## [Action item]
Identify every line in the records below that contains the word "Alpha", and reproduce each one.

Segment Start: Source material

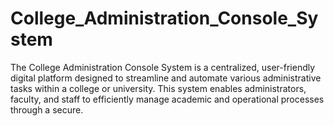 # College_Administration_Console_System
The College Administration Console System is a centralized, user-friendly digital platform designed to streamline and automate various administrative tasks within a college or university. This system enables administrators, faculty, and staff to efficiently manage academic and operational processes through a secure.
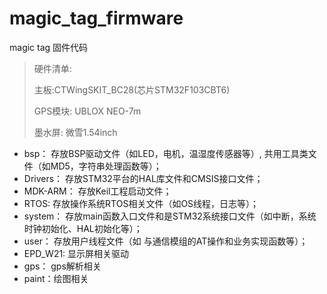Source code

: # magic_tag_firmware

magic tag 固件代码

> 硬件清单:
>
> 主板:CTWingSKIT_BC28(芯片STM32F103CBT6)
>
> GPS模块: UBLOX NEO-7m
>
> 墨水屏: 微雪1.54inch

- bsp：         存放BSP驱动文件（如LED，电机，温湿度传感器等）, 共用工具类文件（如MD5，字符串处理函数等）；
- Drivers：     存放STM32平台的HAL库文件和CMSIS接口文件；
- MDK-ARM：     存放Keil工程启动文件；
- RTOS:         存放操作系统RTOS相关文件（如OS线程，日志等）；
- system：      存放main函数入口文件和是STM32系统接口文件（如中断，系统时钟初始化、HAL初始化等）；
- user：        存放用户线程文件（如 与通信模组的AT操作和业务实现函数等）；
- EPD_W21: 显示屏相关驱动
- gps： gps解析相关
- paint：绘图相关

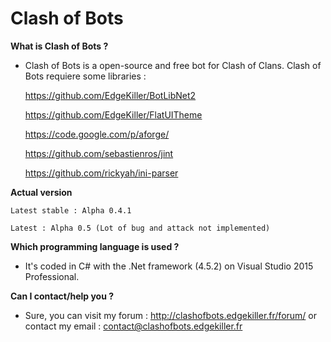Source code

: Clash of Bots
=========

**What is Clash of Bots ?**

- Clash of Bots is a open-source and free bot for Clash of Clans.
Clash of Bots requiere some libraries :

  https://github.com/EdgeKiller/BotLibNet2
  
  https://github.com/EdgeKiller/FlatUITheme
  
  https://code.google.com/p/aforge/
  
  https://github.com/sebastienros/jint
  
  https://github.com/rickyah/ini-parser
  
**Actual version**

	Latest stable : Alpha 0.4.1
	
	Latest : Alpha 0.5 (Lot of bug and attack not implemented)

**Which programming language is used ?**

- It's coded in C# with the .Net framework (4.5.2) on Visual Studio 2015 Professional.

**Can I contact/help you ?**

- Sure, you can visit my forum : http://clashofbots.edgekiller.fr/forum/ or contact my email : contact@clashofbots.edgekiller.fr
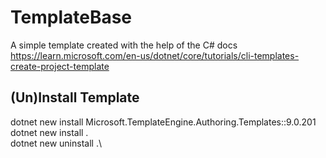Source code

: # TemplateBase
A simple template created with the help of the C# docs https://learn.microsoft.com/en-us/dotnet/core/tutorials/cli-templates-create-project-template

## (Un)Install Template
dotnet new install Microsoft.TemplateEngine.Authoring.Templates::9.0.201
dotnet new install .\
dotnet new uninstall .\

Segment End: Source material

## [Answer below]
	Latest stable : Alpha 0.4.1
	Latest : Alpha 0.5 (Lot of bug and attack not implemented)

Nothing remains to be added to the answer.